BEGIN

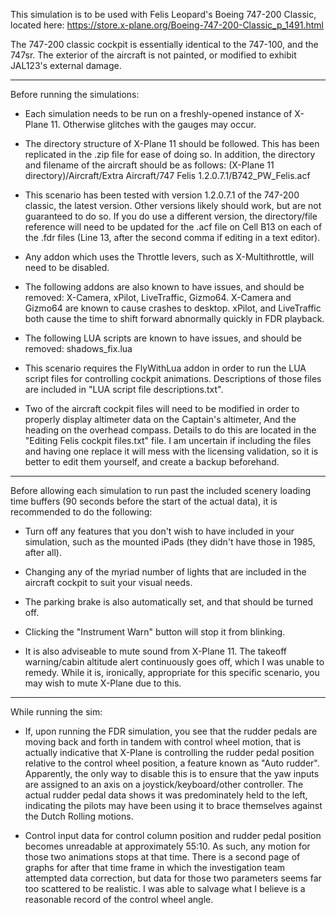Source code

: This simulation is to be used with Felis Leopard's Boeing 747-200 Classic, located here: https://store.x-plane.org/Boeing-747-200-Classic_p_1491.html

The 747-200 classic cockpit is essentially identical to the 747-100, and the 747sr. The exterior of the aircraft is not painted, or modified to exhibit JAL123's external damage. 

----

Before running the simulations:

- Each simulation needs to be run on a freshly-opened instance of X-Plane 11. Otherwise glitches with the gauges may occur.

- The directory structure of X-Plane 11 should be followed. This has been replicated in the .zip file for ease of doing so. In addition, the directory and filename of the aircraft should be as follows: (X-Plane 11 directory)/Aircraft/Extra Aircraft/747 Felis 1.2.0.7.1/B742_PW_Felis.acf

- This scenario has been tested with version 1.2.0.7.1 of the 747-200 classic, the latest version. Other versions likely should work, but are not guaranteed to do so. If you do use a different version, the directory/file reference will need to be updated for the .acf file on Cell B13 on each of the .fdr files (Line 13, after the second comma if editing in a text editor).

- Any addon which uses the Throttle levers, such as X-Multithrottle, will need to be disabled.

- The following addons are also known to have issues, and should be removed: X-Camera, xPilot, LiveTraffic, Gizmo64. X-Camera and Gizmo64 are known to cause crashes to desktop. xPilot, and LiveTraffic both cause the time to shift forward abnormally quickly in FDR playback.

- The following LUA scripts are known to have issues, and should be removed: shadows_fix.lua 

- This scenario requires the FlyWithLua addon in order to run the LUA script files for controlling cockpit animations. Descriptions of those files are included in "LUA script file descriptions.txt".

- Two of the aircraft cockpit files will need to be modified in order to properly display altimeter data on the Captain's altimeter, And the heading on the overhead compass. Details to do this are located in the "Editing Felis cockpit files.txt" file. I am uncertain if including the files and having one replace it will mess with the licensing validation, so it is better to edit them yourself, and create a backup beforehand.

----

Before allowing each simulation to run past the included scenery loading time buffers (90 seconds before the start of the actual data), it is recommended to do the following:

- Turn off any features that you don't wish to have included in your simulation, such as the mounted iPads (they didn't have those in 1985, after all).

- Changing any of the myriad number of lights that are included in the aircraft cockpit to suit your visual needs.

- The parking brake is also automatically set, and that should be turned off.

- Clicking the "Instrument Warn" button will stop it from blinking.

- It is also adviseable to mute sound from X-Plane 11. The takeoff warning/cabin altitude alert continuously goes off, which I was unable to remedy. While it is, ironically, appropriate for this specific scenario, you may wish to mute X-Plane due to this.

----

While running the sim:

- If, upon running the FDR simulation, you see that the rudder pedals are moving back and forth in tandem with control wheel motion, that is actually indicative that X-Plane is controlling the rudder pedal position relative to the control wheel position, a feature known as "Auto rudder". Apparently, the only way to disable this is to ensure that the yaw inputs are assigned to an axis on a joystick/keyboard/other controller. The actual rudder pedal data shows it was predominately held to the left, indicating the pilots may have been using it to brace themselves against the Dutch Rolling motions.

- Control input data for control column position and rudder pedal position becomes unreadable at approximately 55:10. As such, any motion for those two animations stops at that time. There is a second page of graphs for after that time frame in which the investigation team attempted data correction, but data for those two parameters seems far too scattered to be realistic. I was able to salvage what I believe is a reasonable record of the control wheel angle.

END

» **Activity**
Now transcribe all the entries above exactly, so that no picture is carried over.

» **Answer to this problem**
Source code

: This simulation is to be used with Felis Leopard's Boeing 747-200 Classic, located here: https://store.x-plane.org/Boeing-747-200-Classic_p_1491.html

The 747-200 classic cockpit is essentially identical to the 747-100, and the 747sr. The exterior of the aircraft is not painted, or modified to exhibit JAL123's external damage. 

----

Before running the simulations:

- Each simulation needs to be run on a freshly-opened instance of X-Plane 11. Otherwise glitches with the gauges may occur.

- The directory structure of X-Plane 11 should be followed. This has been replicated in the .zip file for ease of doing so. In addition, the directory and filename of the aircraft should be as follows: (X-Plane 11 directory)/Aircraft/Extra Aircraft/747 Felis 1.2.0.7.1/B742_PW_Felis.acf

- This scenario has been tested with version 1.2.0.7.1 of the 747-200 classic, the latest version. Other versions likely should work, but are not guaranteed to do so. If you do use a different version, the directory/file reference will need to be updated for the .acf file on Cell B13 on each of the .fdr files (Line 13, after the second comma if editing in a text editor).

- Any addon which uses the Throttle levers, such as X-Multithrottle, will need to be disabled.

- The following addons are also known to have issues, and should be removed: X-Camera, xPilot, LiveTraffic, Gizmo64. X-Camera and Gizmo64 are known to cause crashes to desktop. xPilot, and LiveTraffic both cause the time to shift forward abnormally quickly in FDR playback.

- The following LUA scripts are known to have issues, and should be removed: shadows_fix.lua 

- This scenario requires the FlyWithLua addon in order to run the LUA script files for controlling cockpit animations. Descriptions of those files are included in "LUA script file descriptions.txt".

- Two of the aircraft cockpit files will need to be modified in order to properly display altimeter data on the Captain's altimeter, And the heading on the overhead compass. Details to do this are located in the "Editing Felis cockpit files.txt" file. I am uncertain if including the files and having one replace it will mess with the licensing validation, so it is better to edit them yourself, and create a backup beforehand.

----

Before allowing each simulation to run past the included scenery loading time buffers (90 seconds before the start of the actual data), it is recommended to do the following:

- Turn off any features that you don't wish to have included in your simulation, such as the mounted iPads (they didn't have those in 1985, after all).

- Changing any of the myriad number of lights that are included in the aircraft cockpit to suit your visual needs.

- The parking brake is also automatically set, and that should be turned off.

- Clicking the "Instrument Warn" button will stop it from blinking.

- It is also adviseable to mute sound from X-Plane 11. The takeoff warning/cabin altitude alert continuously goes off, which I was unable to remedy. While it is, ironically, appropriate for this specific scenario, you may wish to mute X-Plane due to this.

----

While running the sim:

- If, upon running the FDR simulation, you see that the rudder pedals are moving back and forth in tandem with control wheel motion, that is actually indicative that X-Plane is controlling the rudder pedal position relative to the control wheel position, a feature known as "Auto rudder". Apparently, the only way to disable this is to ensure that the yaw inputs are assigned to an axis on a joystick/keyboard/other controller. The actual rudder pedal data shows it was predominately held to the left, indicating the pilots may have been using it to brace themselves against the Dutch Rolling motions.

- Control input data for control column position and rudder pedal position becomes unreadable at approximately 55:10. As such, any motion for those two animations stops at that time. There is a second page of graphs for after that time frame in which the investigation team attempted data correction, but data for those two parameters seems far too scattered to be realistic. I was able to salvage what I believe is a reasonable record of the control wheel angle.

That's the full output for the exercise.